In BICePs, the error model reflects both uncertainty in the experimental measurements and heterogeneity in the conformational ensemble, (i.e. how likely are the observables for conformation \(X\) to be away from the ensemble-average measurement, either due to experimental noise or conformational heterogeneity). These uncertainties are usually not known a priori, and must be treated as nuisance parameters \(\sigma\) which can be modeled using some prior model \(P(\sigma)\):

\[P(X,\sigma | D) \propto Q(D|X,\sigma) P(X) P(\sigma)\]

Posterior sampling over \(X\) and \(\sigma\) using Markov Chain Monte Carlo (MCMC) can then be used to determine the conformational populations given the experimental restraints as \(P(X|D) = \int P(X,\sigma | D) d\sigma\).
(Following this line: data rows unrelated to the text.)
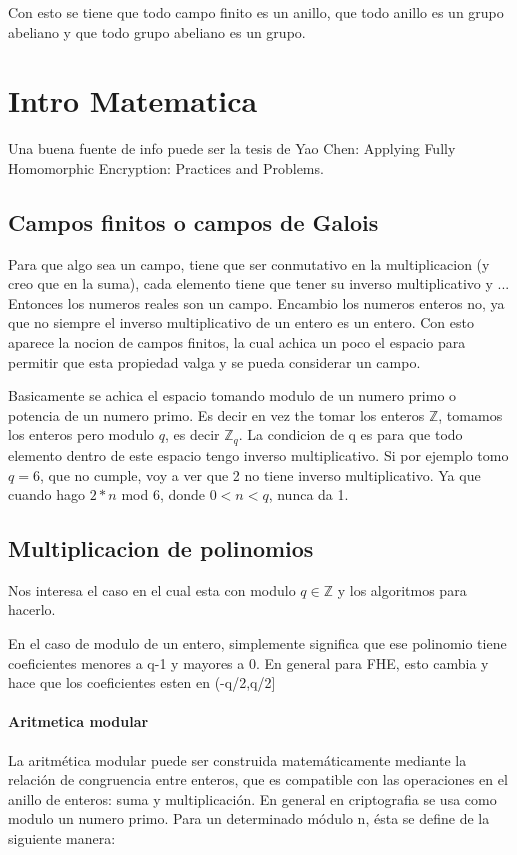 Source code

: \documentclass[12pt, oneside]{article}
\newcommand{\Z}{\mathbb{Z}}
\begin{document}
Con esto se tiene que todo campo finito es un anillo, que todo anillo es un grupo abeliano y que todo grupo abeliano es un grupo.
\section{Intro Matematica}
Una buena fuente de info puede ser la tesis de Yao Chen: Applying Fully Homomorphic
Encryption: Practices and Problems.

\subsection{Campos finitos o campos de Galois}
Para que algo sea un campo, tiene que ser conmutativo en la multiplicacion (y creo que en la suma),
cada elemento tiene que tener su inverso multiplicativo y ...
Entonces los numeros reales son un campo.
Encambio los numeros enteros no, ya que no siempre el inverso multiplicativo de un entero
es un entero.
Con esto aparece la nocion de campos finitos, la cual achica un poco el espacio para
permitir que esta propiedad valga y se pueda considerar un campo.

Basicamente se achica el espacio tomando modulo de un numero primo o potencia de un
numero primo.
Es decir en vez the tomar los enteros $\Z$, tomamos los enteros pero modulo $q$,
es decir $\Z_q$.
La condicion de q es para que todo elemento dentro de este espacio tengo inverso multiplicativo.
Si por ejemplo tomo $q=6$, que no cumple, voy a ver que 2 no tiene inverso multiplicativo.
Ya que cuando hago $2*n$ mod 6, donde $0 < n < q$, nunca da 1.

\subsection{Multiplicacion de polinomios}
Nos interesa el caso en el cual esta con modulo $q \in \Z$ y los algoritmos para hacerlo.

En el caso de modulo de un entero, simplemente significa que ese polinomio tiene coeficientes
menores a q-1 y mayores a 0.
En general para FHE, esto cambia y hace que los coeficientes esten en (-q/2,q/2]

\paragraph{Aritmetica modular}
La aritmética modular puede ser construida matemáticamente mediante la relación de
congruencia entre enteros, que es compatible con las operaciones en el anillo de enteros:
suma y multiplicación.
En general en criptografia se usa como modulo un numero primo.
Para un determinado módulo n, ésta se define de la siguiente manera:
\end{document}

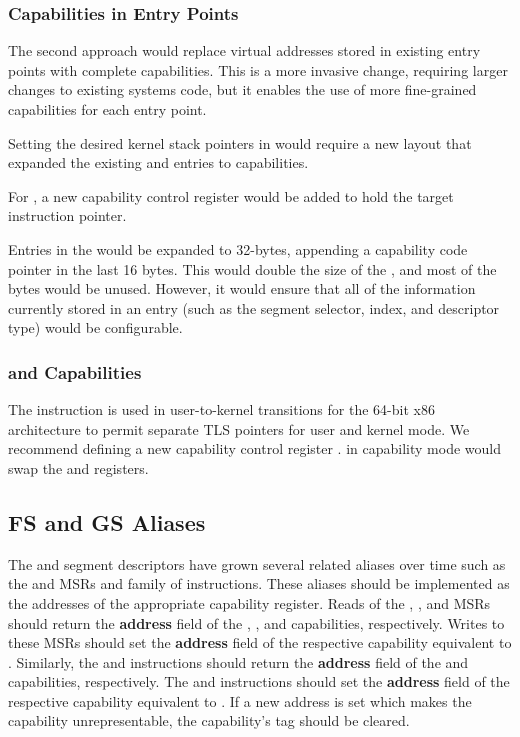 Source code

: \subsubsection{Capabilities in Entry Points}

The second approach would replace virtual addresses stored in
existing entry points with complete capabilities.  This is a more
invasive change, requiring larger changes to existing systems code, but
it enables the use of more fine-grained capabilities for each entry
point.

Setting the desired kernel stack pointers in \CSP{} would require a new
\TSS{} layout that expanded the existing \RSP{} and \IST{} entries to
capabilities.

For , a new capability control register \CSTAR{} would be
added to hold the target instruction pointer.

Entries in the \IDT{} would be expanded to 32-bytes, appending a capability
code pointer in the last 16 bytes.  This would double the size of the
\IDT{}, and most of the bytes would be unused.  However, it would
ensure that all of the information currently stored in an \IDT{} entry
(such as the segment selector, \IST{} index, and descriptor type) would
be configurable.

\subsubsection{ and Capabilities}

The  instruction is used in user-to-kernel
transitions for the 64-bit x86 architecture to permit separate TLS
pointers for user and kernel mode.  We recommend defining a new
capability control register \KGS{}.   in capability
mode would swap the \CGS{} and \KGS{} registers.

\subsection{FS and GS Aliases}

The \FS{} and \GS{} segment descriptors have grown several related
aliases over time such as the \FSBASE{} and \GSBASE{} MSRs and
 family of instructions.  These aliases should be
implemented as the addresses of the appropriate capability register.
Reads of the \FSBASE{}, \GSBASE{}, and \KGSBASE{} MSRs should return
the \textbf{address} field of the \CFS{}, \CGS{}, and \KGS{} capabilities,
respectively.  Writes to these MSRs should set the \textbf{address} field of the
respective capability equivalent to .  Similarly,
the  and  instructions should
return the \textbf{address} field of the \CFS{} and \CGS{} capabilities,
respectively.  The  and 
instructions should set the \textbf{address} field of the respective capability
equivalent to .  If a new address is set which makes
the capability unrepresentable, the capability's tag should be
cleared.


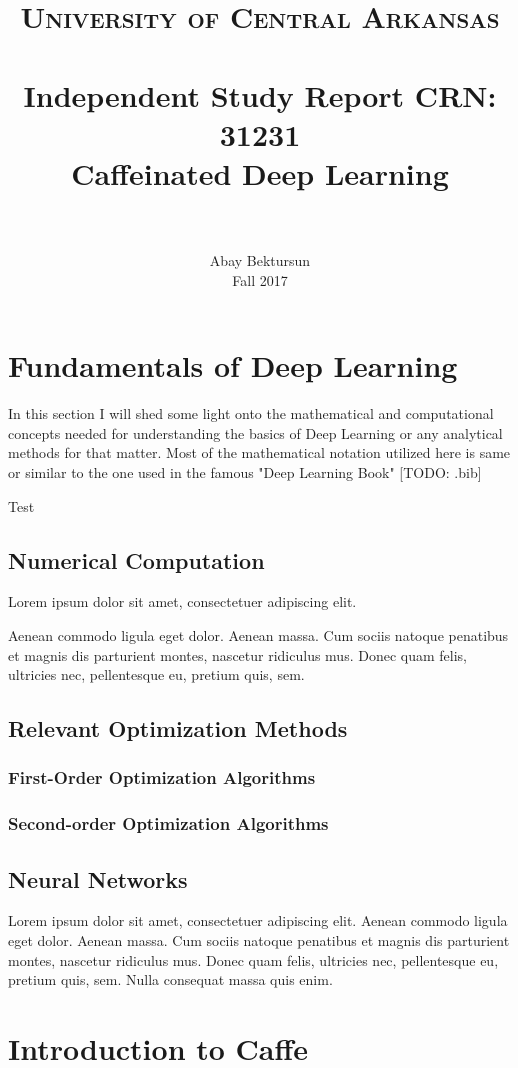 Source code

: \documentclass[paper=a4, fontsize=11pt]{scrartcl}
\title{
	\usefont{OT1}{bch}{b}{n}
	\normalfont \normalsize \textsc{University of Central Arkansas} \\ [25pt]
	\horrule{0.5pt} \\[0.4cm]
	\large Independent Study Report CRN: 31231 \\
	\huge Caffeinated Deep Learning \\
	\horrule{2pt} \\[0.5cm]
}
\author{
	\normalfont 			\normalsize
	Abay Bektursun\\[-3pt]	\normalsize
	Fall 2017\\[-3pt]	\normalsize
}
\date{}
\numberwithin{equation}{section}		%
\numberwithin{figure}{section}			%
\numberwithin{table}{section}			%
\begin{document}
	
	\maketitle
	\section{Fundamentals of Deep Learning}
		In this section I will shed some light onto the mathematical and computational concepts needed for understanding the basics of Deep Learning or any analytical methods for that matter. Most of the mathematical notation utilized here is same or similar to the one used in the famous "Deep Learning Book" [TODO: .bib]\par
	Test 
	
	
	\subsection{Numerical Computation}
	Lorem ipsum dolor sit amet, consectetuer adipiscing elit. 
	
	Aenean commodo ligula eget dolor. Aenean massa. Cum sociis natoque penatibus et magnis dis parturient montes, nascetur ridiculus mus. Donec quam felis, ultricies nec, pellentesque eu, pretium quis, sem.
	
	\subsection{Relevant Optimization Methods}
	\subsubsection{First-Order Optimization Algorithms}
	\subsubsection{Second-order Optimization Algorithms}
	
	\subsection{Neural Networks}
	Lorem ipsum dolor sit amet, consectetuer adipiscing elit. Aenean commodo ligula eget dolor. Aenean massa. Cum sociis natoque penatibus et magnis dis parturient montes, nascetur ridiculus mus. Donec quam felis, ultricies nec, pellentesque eu, pretium quis, sem. Nulla consequat massa quis enim. 
	
	\section{Introduction to Caffe}
\end{document}
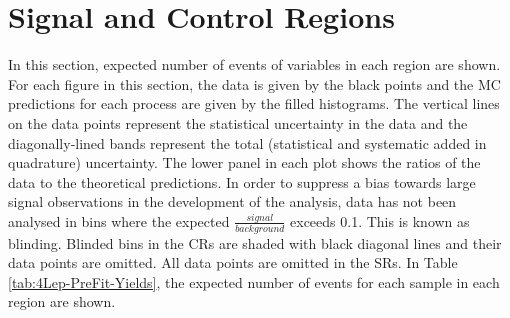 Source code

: \section{Signal and Control Regions}
\label{sec:sig-and-control-regions}
In this section, expected number of events of variables in each region are shown. For each figure in this section, the data is given by the black points and the MC predictions for each process are given by the filled histograms. The vertical lines on the data points represent the statistical uncertainty in the data and the diagonally-lined bands represent the total (statistical and systematic added in quadrature) uncertainty. The lower panel in each plot shows the ratios of the data to the theoretical predictions. In order to suppress a bias towards large signal observations in the development of the analysis, data has not been analysed in bins where the expected $\frac{signal}{background}$ exceeds 0.1. This is known as blinding. Blinded bins in the CRs are shaded with black diagonal lines and their data points are omitted. All data points are omitted in the SRs. In Table \ref{tab:4Lep-PreFit-Yields}, the expected number of events for each sample in each region are shown.
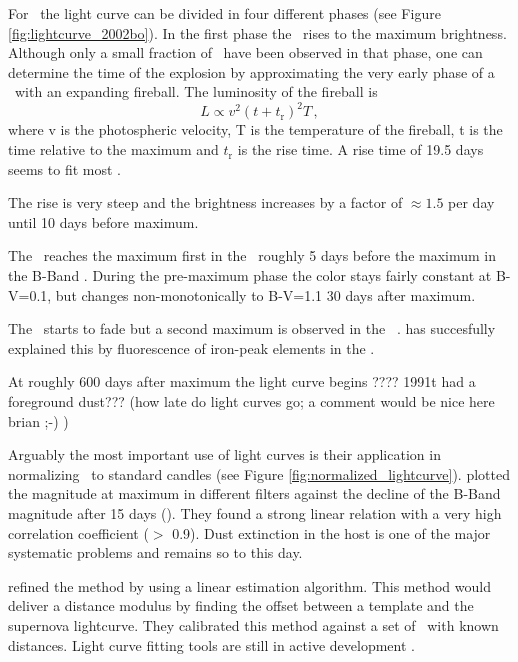 For \sneia\ the light curve can be divided in four different phases (see Figure \ref{fig:lightcurve_2002bo}). In the first phase the \sneia\  rises to the maximum brightness. Although only a small fraction of \sneia\ have been observed in that phase, one can determine the time of the explosion by approximating the very early phase of a \sneia\ with an expanding fireball. The luminosity of the fireball is 
\[L\propto v^2 (t+t_\textrm{r})^2 T\,,\]
where v is the photospheric velocity, T is the temperature of the fireball, t is the time relative to the maximum and $t_\textrm{r}$ is the rise time. A rise time of 19.5 days \citep{1999AJ....118.2675R} seems to fit most \sneia. 

The rise is very steep and the brightness increases by a factor of $\approx 1.5$ per day until 10 days before maximum. 

The \snia\ reaches the maximum first in the \nir\ roughly 5 days before the maximum in the B-Band \citep{2000MNRAS.314..782M}. 
During the pre-maximum phase the color stays fairly constant at B-V=0.1, but changes non-monotonically to B-V=1.1 30 days after maximum. 

The \snia\ starts to fade but  a second maximum is observed in the \nir\ \citep{2008ApJ...689..377W}.  \citet{2006ApJ...649..939K} has succesfully explained this by fluorescence of iron-peak elements in the \nir. 

At roughly 600 days after maximum the light curve begins ???? 1991t had a foreground dust??? (how late do light curves go; a comment would be nice here brian ;-) ) 

Arguably the most important use of light curves is their application in normalizing \sneia\ to standard candles (see Figure \ref{fig:normalized_lightcurve}). \citet[][]{1993ApJ...413L.105P} plotted the magnitude at maximum in different filters against the decline of the B-Band magnitude after 15 days (\dmb).  They found a strong linear relation with a very high correlation coefficient ($>$ 0.9). Dust extinction in the host is one of the major systematic problems and remains so to this day. 

\cite{1995ApJ...438L..17R} refined the method by using a linear estimation algorithm. This method would deliver a distance modulus by finding the offset between a template and the supernova lightcurve. They calibrated this method against a set of \sneia\ with known distances. 
Light curve fitting tools are still in active development \cite[e.g.][]{2007ApJ...659..122J, 2007A&A...466...11G}.

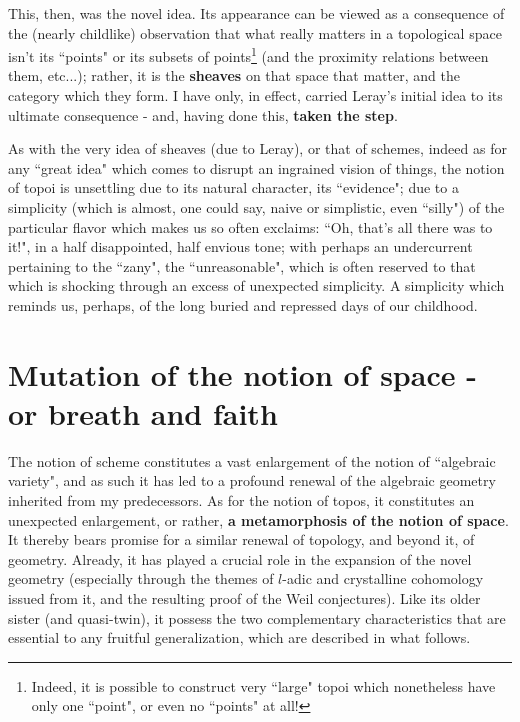 This, then, was the novel idea. Its appearance can be viewed as a consequence of the (nearly childlike) observation that what really matters in a topological space isn't its ``points" or its subsets of points\footnote{Indeed, it is possible to construct very ``large" topoi which nonetheless have only one ``point", or even no ``points" at all!} (and the proximity relations between them, etc...); rather, it is the \textbf{sheaves} on that space that matter, and the category which they form. I have only, in effect, carried Leray's initial idea to its ultimate consequence - and, having done this, \textbf{taken the step}.

As with the very idea of sheaves (due to Leray), or that of schemes, indeed as for any ``great idea" which comes to disrupt an ingrained vision of things, the notion of topoi is unsettling due to its natural character, its ``evidence"; due to a simplicity (which is almost, one could say, naive or simplistic, even ``silly") of the particular flavor which makes us so often exclaims: ``Oh, that's all there was to it!", in a half disappointed, half envious tone; with perhaps an undercurrent pertaining to the ``zany", the ``unreasonable", which is often reserved to that which is shocking through an excess of unexpected simplicity. A simplicity which reminds us, perhaps, of the long buried and repressed days of our childhood.

\section{Mutation of the notion of space - or breath and faith}

The notion of scheme constitutes a vast enlargement of the notion of ``algebraic variety", and as such it has led to a profound renewal of the algebraic geometry inherited from my predecessors. As for the notion of topos, it constitutes an unexpected enlargement, or rather, \textbf{a metamorphosis of the notion of space}. It thereby bears promise for a similar renewal of topology, and beyond it, of geometry. Already, it has played a crucial role in the expansion of the novel geometry (especially through the themes of $l$-adic and crystalline cohomology issued from it, and the resulting proof of the Weil conjectures). Like its older sister (and quasi-twin), it possess the two complementary characteristics that are essential to any fruitful generalization, which are described in what follows.

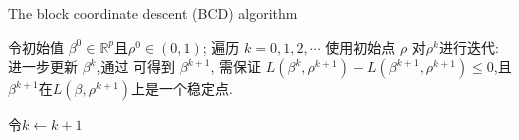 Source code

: \documentclass{beamer}
\begin{document}
\begin{frame}[fragile]

\begin{algorithm}[H]
\caption{The block coordinate descent (BCD) algorithm }
\label{alg-main}

\begin{algorithmic}[1]
\STATE     令初始值   $\beta^0 \in \mathbb{R}^{p}$且$\rho^0 \in (0,1) $;  %
\STATE 遍历 $k = 0,1,2,\cdots$
\STATE %
使用初始点 $\rho$ 对$\rho^k$进行迭代:
\STATE %
 进一步更新 $ \beta^k$,通过
可得到 $ \beta^{k+1}$, 需保证
    $L(\beta^{k},\rho^{k+1}) - L(\beta^{k+1},\rho^{k+1}) \leq 0$,且
    $\beta^{k+1}$在$L(\beta ,\rho^{k+1})$上是一个稳定点.

\STATE     令$k\leftarrow k+1$

\end{algorithmic}
\end{algorithm}


\end{frame}
\end{document}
Similarly, the posterior distribution of the experimental uncertainty \(P(\sigma | D) = \int P(X,\sigma | D) dX\) gives information about how well the posterior conformational distribution agrees with the experimental restraints.

Reference potentials

The correct implementation of reference potentials is an importance advantage of the BICePs algorithm. The experimental data used to construct the likelihood function comes from some set of ensemble-averaged experimental observables \(\mathbf{r} = (r_1, r_2, ..., r_N)\). Such observables are low-dimensional projections of some high-dimensional state space \(X\), and therefore these restraints in the space of observables need to be treated as potentials of mean force. 1 2 3

\[P(X | D) \propto \bigg[ \frac{Q(\mathbf{r}(X)|D)}{Q_{\text{ref}}(\mathbf{r}(X))} \bigg] P(X)\]

The bracketed weighting function is now a ratio, with the numerator \(Q(\mathbf{r}|D)\) being a likelihood function enforcing experimental restraints in the space of observables, while the denominator \(Q_{\text{ref}}(\mathbf{r})\) reflects some reference distribution for possible values of the observables \(\mathbf{r}\) in the absence of any experimental restraint information, such that \(-\ln [Q(\mathbf{r}|D)/Q_{\text{ref}}(\mathbf{r})]\) is a potential of mean force. Without reference potentials, a great deal of unnecessary bias is introduced when many non-informative restraints are used.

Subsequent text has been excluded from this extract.